* TASK BRIEF: Retrieve all lines below that have the string "import".

Saved entries
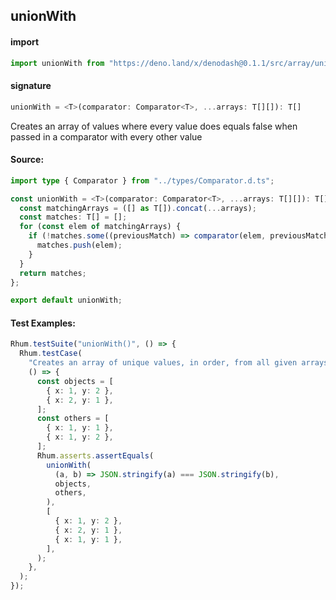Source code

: ## unionWith

#### import

```typescript
import unionWith from "https://deno.land/x/denodash@0.1.1/src/array/unionWith.ts";
```

#### signature

```typescript
unionWith = <T>(comparator: Comparator<T>, ...arrays: T[][]): T[]
```

Creates an array of values where every value does equals false when passed in a
comparator with every other value

#### Source:

```typescript
import type { Comparator } from "../types/Comparator.d.ts";

const unionWith = <T>(comparator: Comparator<T>, ...arrays: T[][]): T[] => {
  const matchingArrays = ([] as T[]).concat(...arrays);
  const matches: T[] = [];
  for (const elem of matchingArrays) {
    if (!matches.some((previousMatch) => comparator(elem, previousMatch))) {
      matches.push(elem);
    }
  }
  return matches;
};

export default unionWith;
```

#### Test Examples:

```typescript
Rhum.testSuite("unionWith()", () => {
  Rhum.testCase(
    "Creates an array of unique values, in order, from all given arrays, given a comparator",
    () => {
      const objects = [
        { x: 1, y: 2 },
        { x: 2, y: 1 },
      ];
      const others = [
        { x: 1, y: 1 },
        { x: 1, y: 2 },
      ];
      Rhum.asserts.assertEquals(
        unionWith(
          (a, b) => JSON.stringify(a) === JSON.stringify(b),
          objects,
          others,
        ),
        [
          { x: 1, y: 2 },
          { x: 2, y: 1 },
          { x: 1, y: 1 },
        ],
      );
    },
  );
});
```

* ANSWER BELOW:
#### import
import unionWith from "https://deno.land/x/denodash@0.1.1/src/array/unionWith.ts";
import type { Comparator } from "../types/Comparator.d.ts";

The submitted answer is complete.